CrimProf Blog

Editor: Kevin Cole
Univ. of San Diego School of Law

Wednesday, January 29, 2014

Utset on Inchoate Crimes and Behavioral Economics

Utset manualManuel A. Utset (Florida State University College of Law) has posted Inchoate Crimes Revisited: A Behavioral Economics Perspective (University of Richmond Law Review, Vol. 47, p. 1205, 2013) on SSRN. Here is the abstract:

This article develops a behavioral theory of inchoate offenses - criminal attempt, conspiracy, and solicitation. The theory helps explain why inchoate crimes exist and why they are punished less severely than the underlying offense. The article identifies an important aspect of criminal misconduct (including inchoate crimes) that has been overlooked by commentators: in making a cost-benefit analysis, an offender will take into account not just the net benefits from the crime, but also the value of the “real option” embedded in the decision. The real option derives from three characteristics of criminal misconduct. First, offenders make irreversible (or costly to reverse) decisions when they plan a crime - their investment in time, effort, and out of pocket expenses - and when they execute it - once criminal liability is triggered, it cannot be undone. Second, offenders face uncertainty regarding the returns from a crime, the likelihood of detection, and magnitude of the sanctions. Third, in most instances, offenders have flexibility regarding the timing of a crime. All other things being equal, the greater the uncertainty regarding a crime, the greater the value of the option to delay.

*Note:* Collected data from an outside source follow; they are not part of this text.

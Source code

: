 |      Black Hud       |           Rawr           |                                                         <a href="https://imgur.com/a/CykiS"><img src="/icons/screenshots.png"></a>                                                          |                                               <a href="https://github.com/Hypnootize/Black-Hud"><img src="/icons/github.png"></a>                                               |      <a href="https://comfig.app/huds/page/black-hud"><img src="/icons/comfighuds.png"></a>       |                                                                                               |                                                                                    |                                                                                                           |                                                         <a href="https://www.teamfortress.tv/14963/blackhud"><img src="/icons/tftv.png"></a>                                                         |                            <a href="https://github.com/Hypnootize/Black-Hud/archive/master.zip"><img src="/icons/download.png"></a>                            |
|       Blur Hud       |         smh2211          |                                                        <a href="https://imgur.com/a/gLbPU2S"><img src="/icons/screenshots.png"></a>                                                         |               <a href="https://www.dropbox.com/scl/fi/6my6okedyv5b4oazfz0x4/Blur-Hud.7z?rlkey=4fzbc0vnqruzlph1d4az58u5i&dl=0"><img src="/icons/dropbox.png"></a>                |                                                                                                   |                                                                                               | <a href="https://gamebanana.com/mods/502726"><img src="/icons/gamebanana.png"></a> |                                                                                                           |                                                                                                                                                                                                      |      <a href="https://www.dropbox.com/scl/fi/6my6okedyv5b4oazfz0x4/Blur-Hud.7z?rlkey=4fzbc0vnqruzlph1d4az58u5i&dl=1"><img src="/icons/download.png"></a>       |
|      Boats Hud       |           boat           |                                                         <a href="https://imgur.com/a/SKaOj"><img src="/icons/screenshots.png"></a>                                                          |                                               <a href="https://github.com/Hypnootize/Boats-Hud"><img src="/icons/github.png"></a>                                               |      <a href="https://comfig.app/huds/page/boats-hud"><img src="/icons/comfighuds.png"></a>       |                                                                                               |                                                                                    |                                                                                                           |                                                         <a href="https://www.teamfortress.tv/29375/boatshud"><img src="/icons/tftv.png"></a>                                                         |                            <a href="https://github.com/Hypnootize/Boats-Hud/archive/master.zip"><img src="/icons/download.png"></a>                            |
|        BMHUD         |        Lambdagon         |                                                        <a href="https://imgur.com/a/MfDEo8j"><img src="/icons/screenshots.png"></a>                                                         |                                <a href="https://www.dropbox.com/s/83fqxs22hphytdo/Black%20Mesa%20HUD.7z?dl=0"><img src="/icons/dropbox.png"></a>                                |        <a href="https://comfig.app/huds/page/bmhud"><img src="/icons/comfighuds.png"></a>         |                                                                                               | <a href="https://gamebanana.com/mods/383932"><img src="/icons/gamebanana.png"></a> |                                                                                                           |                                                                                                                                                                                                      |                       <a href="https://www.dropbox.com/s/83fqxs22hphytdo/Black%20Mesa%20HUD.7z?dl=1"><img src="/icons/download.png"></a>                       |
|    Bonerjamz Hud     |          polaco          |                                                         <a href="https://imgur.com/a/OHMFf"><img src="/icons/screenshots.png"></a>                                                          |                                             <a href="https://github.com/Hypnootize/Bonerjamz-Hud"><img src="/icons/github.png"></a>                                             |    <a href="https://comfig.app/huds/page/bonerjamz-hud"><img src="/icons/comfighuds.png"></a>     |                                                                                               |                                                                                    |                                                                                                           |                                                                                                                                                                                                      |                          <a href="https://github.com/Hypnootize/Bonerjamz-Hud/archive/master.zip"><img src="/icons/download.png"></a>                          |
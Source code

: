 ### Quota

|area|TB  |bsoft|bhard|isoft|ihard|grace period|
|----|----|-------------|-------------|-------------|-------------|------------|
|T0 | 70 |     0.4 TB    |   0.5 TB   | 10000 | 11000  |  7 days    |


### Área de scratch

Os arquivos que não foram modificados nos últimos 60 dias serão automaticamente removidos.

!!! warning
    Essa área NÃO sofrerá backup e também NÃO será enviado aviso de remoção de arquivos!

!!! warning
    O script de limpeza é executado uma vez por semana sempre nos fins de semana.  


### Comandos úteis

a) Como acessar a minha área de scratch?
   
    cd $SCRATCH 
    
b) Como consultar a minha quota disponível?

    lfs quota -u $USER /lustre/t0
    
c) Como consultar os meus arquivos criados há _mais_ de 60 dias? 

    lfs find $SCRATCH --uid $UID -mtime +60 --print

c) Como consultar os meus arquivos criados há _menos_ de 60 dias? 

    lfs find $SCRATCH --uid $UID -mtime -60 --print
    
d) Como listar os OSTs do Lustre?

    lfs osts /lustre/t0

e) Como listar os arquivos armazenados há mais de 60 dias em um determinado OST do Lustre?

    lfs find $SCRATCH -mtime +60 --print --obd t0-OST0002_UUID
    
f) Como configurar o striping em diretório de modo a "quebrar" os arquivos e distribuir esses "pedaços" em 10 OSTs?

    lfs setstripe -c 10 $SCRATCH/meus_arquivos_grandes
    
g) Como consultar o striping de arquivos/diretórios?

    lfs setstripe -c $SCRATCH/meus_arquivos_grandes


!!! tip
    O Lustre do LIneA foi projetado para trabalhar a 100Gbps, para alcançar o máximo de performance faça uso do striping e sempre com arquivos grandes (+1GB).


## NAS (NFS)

The article analyzes the nature of this real option, taking into account the complexity of a crime and the likelihood that the offender will commit the crime too soon or too late due to her uncertainty regarding her future willpower and the extent to which her preferences will change over time - time-inconsistent and projection-bias-induced misconduct, respectively. With this in mind, the article develops three arguments regarding inchoate crimes. First, inchoate crimes increase the overall complexity of planning, executing, and covering up a crime, and as a result they have a greater deterrence effect than what the standard account predicts. Second, inchoate crimes act as a commitment device to deter time-inconsistent misconduct. Third, they help prevent suboptimal, projection-bias-induced misconduct.